I love teaching the middle school. It is fun and it only requires one prep…. as all three middle school classes are on the same schedule. However, I get exhausted when I think about teaching my elementary grades: 5 grades, 3 classes each, an average of 26 kids per class. Having a different prep for each grade is hard and taxing and really takes my energy.
This summer I was contimplating my job and the pros and cons of it. The elementary wears me out. So often I wish that I was teaching a middle school only schedule. Then, there comes the fact that what I do, really goes without notice. I put blood, sweat and tears into teaching these kiddos fun activities, but students don’t remember, parents don’t really care and assignments and projects that we do get thrown away. It gets discouraging.
Then, on Thursday, I had an experience that makes it a little bit easier.
I was at the office at Meet the Teacher night and one of the little ones walked up to me and was asking me questions about the uniforms. He is from Indian decent and has a thick accent. I think it took his mom by surprise as her son obviously knew who I was, but she didn’t. He told her that I was his Spanish teacher.
The mom’s eyes popped with surprise and she went on to tell me how excited that she was that he was learning Spanish. She told me that she speaks 6 Indian dialects and that her son speaks Hindi and English. She was thrilled that he was learning a world language.
She went on to tell me that she had no idea that he was taking Spanish in school and that it was one of his classes. Over the summer though, they were having some remodeling done on their home and he went to go watch the construction crew work. As one of them was leaving he asked the mom who in the house was teaching the boy Spanish.
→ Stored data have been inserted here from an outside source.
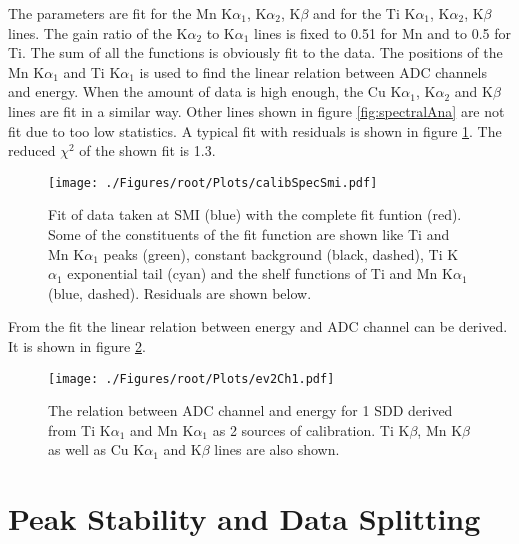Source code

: The parameters are fit for the Mn K$\alpha_{1}$, K$\alpha_{2}$, K$\beta$ and for the Ti K$\alpha_{1}$, K$\alpha_{2}$, K$\beta$ lines. The gain ratio of the K$\alpha_{2}$ to K$\alpha_{1}$ lines is fixed to 0.51 for Mn and to 0.5 for Ti. The sum of all the functions is obviously fit to the data. The positions of the Mn K$\alpha_{1}$ and Ti K$\alpha_{1}$ is used to find the linear relation between ADC channels and energy. When the amount of data is high enough, the Cu K$\alpha_{1}$, K$\alpha_{2}$ and K$\beta$ lines are fit in a similar way. Other lines shown in figure \ref{fig:spectralAna} are not fit due to too low statistics. A typical fit with residuals is shown in figure \ref{fig:fitSdd4Smi}. The reduced $\chi^{2}$ of the shown fit is 1.3.
\begin{figure}[h]
 \centering
 \texttt{[image: ./Figures/root/Plots/calibSpecSmi.pdf]}
 \caption{Fit of data taken at SMI (blue) with the complete fit funtion (red). Some of the constituents of the fit function are shown like Ti and Mn K$\alpha_{1}$ peaks (green), constant background (black, dashed), Ti K$\alpha_{1}$ exponential tail (cyan) and the shelf functions of Ti and Mn K$\alpha_{1}$ (blue, dashed). Residuals are shown below.}
 \label{fig:fitSdd4Smi}
\end{figure}
From the fit the linear relation between energy and ADC channel can be derived. It is shown in figure \ref{fig:ev2ch}.
\begin{figure}[h]
 \centering
 \texttt{[image: ./Figures/root/Plots/ev2Ch1.pdf]}
 \caption{The relation between ADC channel and energy for 1 SDD derived from Ti K$\alpha_{1}$ and Mn K$\alpha_{1}$ as 2 sources of calibration. Ti K$\beta$, Mn K$\beta$ as well as Cu K$\alpha_{1}$ and  K$\beta$ lines are also shown.}
 \label{fig:ev2ch}
\end{figure}


\section{Peak Stability and Data Splitting}

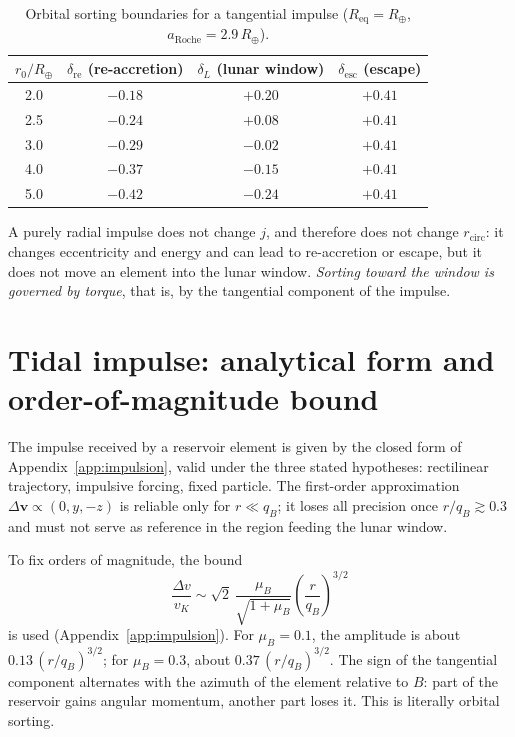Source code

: \documentclass[11pt,a4paper,openany]{report}
\newcommand{\Rt}{R_{\oplus}}
\newcommand{\Req}{R_{\mathrm{eq}}}
\newcommand{\aR}{a_{\mathrm{Roche}}}
\begin{document}
\begin{table}[htbp]
\centering
\small
\caption{Orbital sorting boundaries for a tangential impulse ($\Req=\Rt$, $\aR=2.9\,\Rt$).}
\label{tab:frontieres}
\begin{tabular}{cccc}
\toprule
$r_0/\Rt$ & $\delta_{\mathrm{re}}$ (re-accretion) & $\delta_L$ (lunar window) & $\delta_{\mathrm{esc}}$ (escape) \\
\midrule
2.0 & $-0.18$ & $+0.20$ & $+0.41$ \\
2.5 & $-0.24$ & $+0.08$ & $+0.41$ \\
3.0 & $-0.29$ & $-0.02$ & $+0.41$ \\
4.0 & $-0.37$ & $-0.15$ & $+0.41$ \\
5.0 & $-0.42$ & $-0.24$ & $+0.41$ \\
\bottomrule
\end{tabular}
\end{table}

A purely radial impulse does not change $j$, and therefore does not change $r_{\mathrm{circ}}$: it
changes eccentricity and energy and can lead to re-accretion or escape, but it does not move an
element into the lunar window. \emph{Sorting toward the window is governed by torque}, that is, by
the tangential component of the impulse.

\section{Tidal impulse: analytical form and order-of-magnitude bound}

The impulse received by a reservoir element is given by the closed form of
Appendix~\ref{app:impulsion}, valid under the three stated hypotheses: rectilinear trajectory,
impulsive forcing, fixed particle. The first-order approximation
$\Delta\mathbf{v}\propto(0,y,-z)$ is reliable only for $r\ll q_B$; it loses all precision once
$r/q_B\gtrsim0.3$ and must not serve as reference in the region feeding the lunar window.

To fix orders of magnitude, the bound
\begin{equation}
\frac{\Delta v}{v_K}\sim\sqrt2\,\frac{\mu_B}{\sqrt{1+\mu_B}}
\left(\frac{r}{q_B}\right)^{3/2}
\label{eq:impulsion}
\end{equation}
is used (Appendix~\ref{app:impulsion}). For $\mu_B=0.1$, the amplitude is about
$0.13\,(r/q_B)^{3/2}$; for $\mu_B=0.3$, about $0.37\,(r/q_B)^{3/2}$. The sign of the tangential
component alternates with the azimuth of the element relative to $B$: part of the reservoir gains
angular momentum, another part loses it. This is literally orbital sorting.
\end{document}

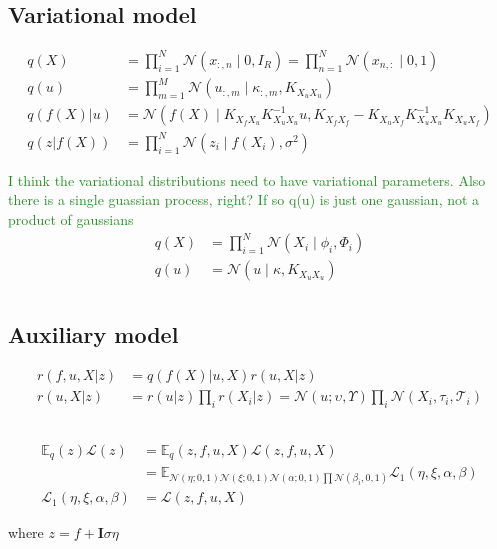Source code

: \documentclass[12pt]{article}
\newcommand{\chris}[1]{\textcolor{ForestGreen}{#1}}
\newcommand{\Tau}{\mathcal{T}}
\newcommand{\Kff}{K_{X_fX_f}}
\newcommand{\Kuu}{K_{X_uX_u}}
\newcommand{\Kuf}{K_{X_uX_f}}
\newcommand{\Kfu}{K_{X_fX_u}}
\newcommand{\Ex}{\mathbb{E}}
\newcommand{\No}{\mathcal{N}}
\begin{document}
\subsection{Variational model}
%
\begin{align}
q(X) &= \prod_{i=1}^N \mathcal{N}(x_{:,n}\mid 0, I_R) = \prod_{n=1}^N \mathcal{N}(x_{n,:}\mid 0,1)
     \\
    q(u) &= \prod_{m=1}^M \mathcal{N}(u_{:,m}\mid \kappa_{:,m}, \Kuu)\\
    q(f(X)|u) &= \mathcal{N}(f(X)\mid \Kfu\Kuu^{-1}u, \Kff-\Kuf\Kuu^{-1}\Kuf)\\
    q(z|f(X)) &= \prod_{i=1}^N \mathcal{N}(z_i\mid f(X_i), \sigma^2)
\end{align}

\chris{I think the variational distributions need to have variational parameters. Also there is a single guassian process, right? If so q(u) is just one gaussian, not a product of gaussians}
\begin{align}
    q(X) &= \prod_{i=1}^N \mathcal{N}(X_i\mid \phi_i, \Phi_i)\\
    q(u) &= \mathcal{N}(u \mid \kappa, K_{X_uX_u})\\
\end{align}

\subsection{Auxiliary model}
%
\begin{align}
    r(f,u,X|z) &= q(f(X)|u,X)r(u,X|z)\\
    r(u,X|z) &= r(u| z) \prod_i r(X_i|z) = \mathcal{N}(u; \upsilon, \Upsilon ) \prod_i \mathcal{N}( X_i, \tau_i, \Tau_i )
\end{align}



\subsection{}

\begin{align}
\Ex_q(z) \mathcal{L}(z) &= \Ex_q(z,f,u,X) \mathcal{L}(z,f,u,X) \\
&= \Ex_{\No(\eta;0,1)\No(\xi;0,1)\No(\alpha;0,1)\prod\No(\beta_i,0,1)} \mathcal{L}_1(\eta,\xi,\alpha,\beta) \\
\mathcal{L}_1(\eta,\xi,\alpha,\beta) &=  \mathcal{L}(z,f,u,X)
\end{align}

where  $z = f + \mathbf{I}\sigma\eta $
\end{document}

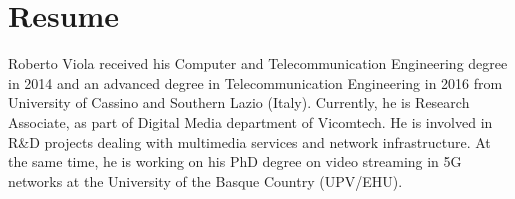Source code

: \chapter{Resume}

Roberto Viola received his Computer and Telecommunication Engineering degree in 2014 and an advanced degree in Telecommunication Engineering in 2016 from University of Cassino and Southern Lazio (Italy). Currently, he is Research Associate, as part of Digital Media department of Vicomtech. He is involved in R\&D projects dealing with multimedia services and network infrastructure. At the same time, he is working on his PhD degree on video streaming in 5G networks at the University of the Basque Country (UPV/EHU).
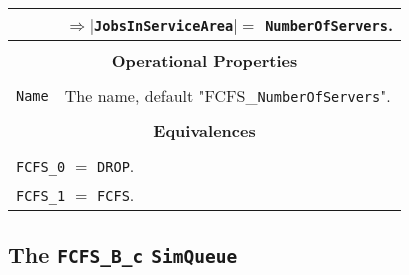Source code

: \documentclass[12pt]{book}
\begin{document}
\begin{tabular}{|l|l|l|l|}
    \multicolumn{1}{|l}{}
  & \multicolumn{3}{l|}{$\Rightarrow |$\lstinline|JobsInServiceArea|$| =$ \lstinline|NumberOfServers|.} \\
\hline
\multicolumn{4}{|c|}{} \\
\multicolumn{4}{|c|}{\bf Operational Properties} \\
\multicolumn{4}{|c|}{} \\
\hline
\lstinline|Name| & \multicolumn{3}{|l|}{The name, default "FCFS\_\lstinline{NumberOfServers}".} \\
\hline
\multicolumn{4}{|c|}{} \\
\multicolumn{4}{|c|}{\bf Equivalences} \\
\multicolumn{4}{|c|}{} \\
\hline
\multicolumn{4}{|l|}{\lstinline|FCFS_0| $=$ \lstinline|DROP|.} \\
\multicolumn{4}{|l|}{\lstinline|FCFS_1| $=$ \lstinline|FCFS|.} \\
\hline
\end{tabular}

\subsection{The \lstinline{FCFS_B_c} \lstinline{SimQueue}}
\end{document}
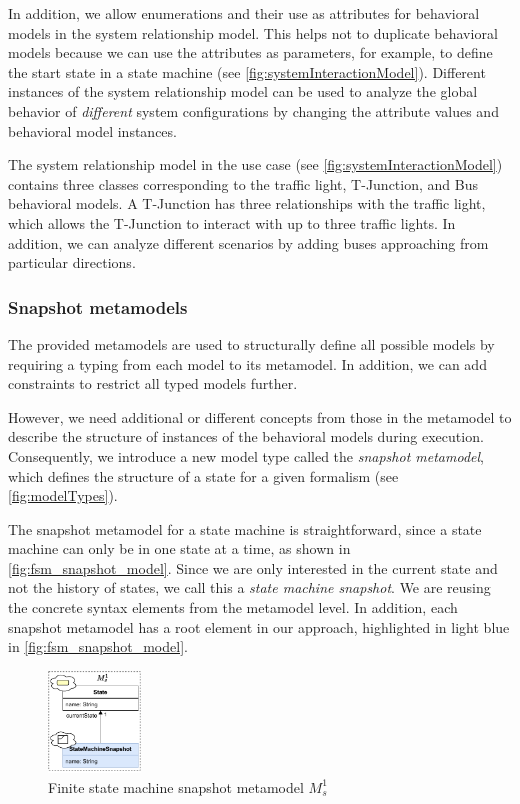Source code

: \documentclass{jot}
\begin{document}
In addition, we allow enumerations and their use as attributes for behavioral models in the system relationship model.
This helps not to duplicate behavioral models because we can use the attributes as parameters, for example, to define the start state in a state machine (see \autoref{fig:systemInteractionModel}).
Different instances of the system relationship model can be used to analyze the global behavior of \emph{different} system configurations by changing the attribute values and behavioral model instances.

The system relationship model in the use case (see \autoref{fig:systemInteractionModel}) contains three classes corresponding to the traffic light, T-Junction, and Bus behavioral models.
A T-Junction has three relationships with the traffic light, which allows the T-Junction to interact with up to three traffic lights.
In addition, we can analyze different scenarios by adding buses approaching from particular directions.

\subsubsection{Snapshot metamodels}
The provided metamodels are used to structurally define all possible models by requiring a typing from each model to its metamodel.
In addition, we can add constraints to restrict all typed models further.

However, we need additional or different concepts from those in the metamodel to describe the structure of instances of the behavioral models during execution.
Consequently, we introduce a new model type called the \emph{snapshot metamodel}, which defines the structure of a state for a given formalism (see \autoref{fig:modelTypes}).

The snapshot metamodel for a state machine is straightforward, since a state machine can only be in one state at a time, as shown in \autoref{fig:fsm_snapshot_model}.
Since we are only interested in the current state and not the history of states, we call this a \emph{state machine snapshot}.
We are reusing the concrete syntax elements from the metamodel level.
In addition, each snapshot metamodel has a root element in our approach, highlighted in light blue in \autoref{fig:fsm_snapshot_model}.
\begin{figure}[h]
    \centering
    \includegraphics[width=0.22\textwidth]{figures/state_machine_s_model.pdf}
    \caption{Finite state machine snapshot metamodel $M_s^1$}
    \label{fig:fsm_snapshot_model}
\end{figure}
\end{document}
She was shocked and he went on to explain that he was talking to them, fairly decently in Spanish and they were impressed.
She thanks me and told me that if I ever needed any help in the classroom…. as long as it didn’t require her needing to know Spanish, that she was happy to come it.
It made my day. It helped me realize that although not everyone appreciates, understands or is remotely concerned with what I do, there are some, to whom it does matter and who see it valuable. I felt feeling very uplifted and validated. It made a huge difference in my motivation to start this upcoming school year.